第十五話 綻び
夜。
いつものように静まり返った牢内に、異音が混じった。
鉄格子が軋むような音。だが巡回の足音ではない。
レインはわずかに目を開けた。
(……今のは外だ。通路じゃない)
わずか数秒後、短い悲鳴。
金属のぶつかる音が響き、どこかで水のはねる音がした。
それで囚人たちの眠りが破られた。
「なんだ!?」「誰か倒れたぞ!」
灯りが走り、通路の向こうで看守の声が上がる。
「巡回のブロスが襲われた! 起きろ!」
その名を聞いた瞬間、レインの中の思考が凍りついた。
ブロス——。
数秒後、松明を持った別の看守が現れた。
怒鳴り声とともに鉄格子が開き、囚人たちは壁際に押し込まれる。
通路には血の跡。
ブロスが倒れていた。腹を斜めに裂かれ、うめき声を上げている。
「犯人は!?」
「……わからねぇ。
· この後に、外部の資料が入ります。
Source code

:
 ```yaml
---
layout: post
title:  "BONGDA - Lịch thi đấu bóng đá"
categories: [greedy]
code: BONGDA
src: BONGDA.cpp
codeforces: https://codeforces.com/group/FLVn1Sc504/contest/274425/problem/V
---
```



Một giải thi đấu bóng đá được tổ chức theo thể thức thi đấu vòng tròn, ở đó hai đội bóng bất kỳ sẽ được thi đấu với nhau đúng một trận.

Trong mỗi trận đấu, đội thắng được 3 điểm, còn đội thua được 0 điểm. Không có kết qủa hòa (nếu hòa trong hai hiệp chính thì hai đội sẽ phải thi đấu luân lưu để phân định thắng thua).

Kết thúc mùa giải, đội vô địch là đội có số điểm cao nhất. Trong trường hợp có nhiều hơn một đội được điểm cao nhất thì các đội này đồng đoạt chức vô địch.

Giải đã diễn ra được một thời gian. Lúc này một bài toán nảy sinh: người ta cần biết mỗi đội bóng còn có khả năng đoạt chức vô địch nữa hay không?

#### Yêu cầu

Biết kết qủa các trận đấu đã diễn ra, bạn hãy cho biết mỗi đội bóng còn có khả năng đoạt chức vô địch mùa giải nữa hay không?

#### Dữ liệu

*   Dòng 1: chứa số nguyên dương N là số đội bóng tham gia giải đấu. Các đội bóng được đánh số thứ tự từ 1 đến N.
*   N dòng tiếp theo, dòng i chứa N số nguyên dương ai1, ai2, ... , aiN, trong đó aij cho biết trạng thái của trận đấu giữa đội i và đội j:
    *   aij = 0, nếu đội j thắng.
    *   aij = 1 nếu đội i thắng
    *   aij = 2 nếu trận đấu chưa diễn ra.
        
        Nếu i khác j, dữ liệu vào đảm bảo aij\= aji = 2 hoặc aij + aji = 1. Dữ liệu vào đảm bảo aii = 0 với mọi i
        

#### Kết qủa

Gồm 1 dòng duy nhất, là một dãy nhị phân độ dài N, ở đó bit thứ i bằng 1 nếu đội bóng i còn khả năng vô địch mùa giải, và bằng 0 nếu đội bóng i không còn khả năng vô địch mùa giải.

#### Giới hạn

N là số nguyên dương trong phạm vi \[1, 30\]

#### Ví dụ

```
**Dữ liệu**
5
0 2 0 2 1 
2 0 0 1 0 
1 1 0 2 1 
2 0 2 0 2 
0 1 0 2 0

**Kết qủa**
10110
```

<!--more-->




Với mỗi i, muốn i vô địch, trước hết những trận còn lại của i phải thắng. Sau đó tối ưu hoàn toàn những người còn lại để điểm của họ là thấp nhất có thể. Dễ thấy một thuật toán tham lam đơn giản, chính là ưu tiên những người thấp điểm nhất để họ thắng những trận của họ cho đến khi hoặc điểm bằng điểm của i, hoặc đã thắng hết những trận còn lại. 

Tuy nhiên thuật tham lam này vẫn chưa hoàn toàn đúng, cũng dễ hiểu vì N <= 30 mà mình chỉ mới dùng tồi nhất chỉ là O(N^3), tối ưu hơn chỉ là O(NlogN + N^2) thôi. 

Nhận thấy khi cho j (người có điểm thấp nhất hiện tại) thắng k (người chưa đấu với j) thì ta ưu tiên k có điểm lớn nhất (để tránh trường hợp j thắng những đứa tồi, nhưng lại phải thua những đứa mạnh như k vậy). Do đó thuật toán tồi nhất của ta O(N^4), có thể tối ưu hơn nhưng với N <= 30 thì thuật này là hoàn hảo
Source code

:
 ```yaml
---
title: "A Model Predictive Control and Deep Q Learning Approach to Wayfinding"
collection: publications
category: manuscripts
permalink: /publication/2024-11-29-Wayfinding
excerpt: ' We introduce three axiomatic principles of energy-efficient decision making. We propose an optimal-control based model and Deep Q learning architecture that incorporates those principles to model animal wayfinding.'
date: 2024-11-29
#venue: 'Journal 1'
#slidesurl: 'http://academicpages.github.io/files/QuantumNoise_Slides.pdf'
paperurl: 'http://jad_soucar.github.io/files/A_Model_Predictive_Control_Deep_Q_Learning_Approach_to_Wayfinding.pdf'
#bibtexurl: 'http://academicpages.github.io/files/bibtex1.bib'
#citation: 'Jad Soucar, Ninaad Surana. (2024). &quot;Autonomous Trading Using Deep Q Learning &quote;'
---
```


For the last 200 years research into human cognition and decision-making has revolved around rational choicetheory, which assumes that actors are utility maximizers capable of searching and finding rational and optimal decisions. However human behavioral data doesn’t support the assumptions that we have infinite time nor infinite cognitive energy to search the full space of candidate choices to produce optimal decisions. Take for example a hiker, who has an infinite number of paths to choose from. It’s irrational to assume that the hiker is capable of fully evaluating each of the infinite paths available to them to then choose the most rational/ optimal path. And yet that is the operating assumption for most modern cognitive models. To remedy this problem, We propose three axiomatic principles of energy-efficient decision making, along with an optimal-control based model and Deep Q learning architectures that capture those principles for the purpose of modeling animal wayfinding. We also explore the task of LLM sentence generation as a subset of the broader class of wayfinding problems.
暗闇の中から——」
その時、一人の囚人が震えながら叫んだ。
「レインが! あの詐欺師がブロスと話してた! 昨日の夜も!」
その一声で、空気が変わった。
看守の目、囚人の目、すべてがレインに集まる。
(……最悪の形で、信頼が裏返った)
看守が駆け寄り、鉄格子を蹴り上げた。
「貴様か!? 何を吹き込みやがった!」
レインは両手を上げたまま、静かに答えた。
「俺じゃない」
「言い訳は署長の前で聞く!」
牢が開かれ、鎖が鳴る。
その瞬間、グレンが間に割って入った。
「待て! ブロスがまだ息してる!」
「下がれ!」
「聞けって! 傷の位置がおかしい! 上から斜めに切られてる!」
レインは気づいた。
(……囚人の手口じゃない。短剣じゃなく、軍の刃物。内部の人間か?)
その瞬間、彼の頭の中でいくつもの線が走った。
誰が得をする? なぜ今夜?
答えを探す前に、看守がブロスを引きずって行った。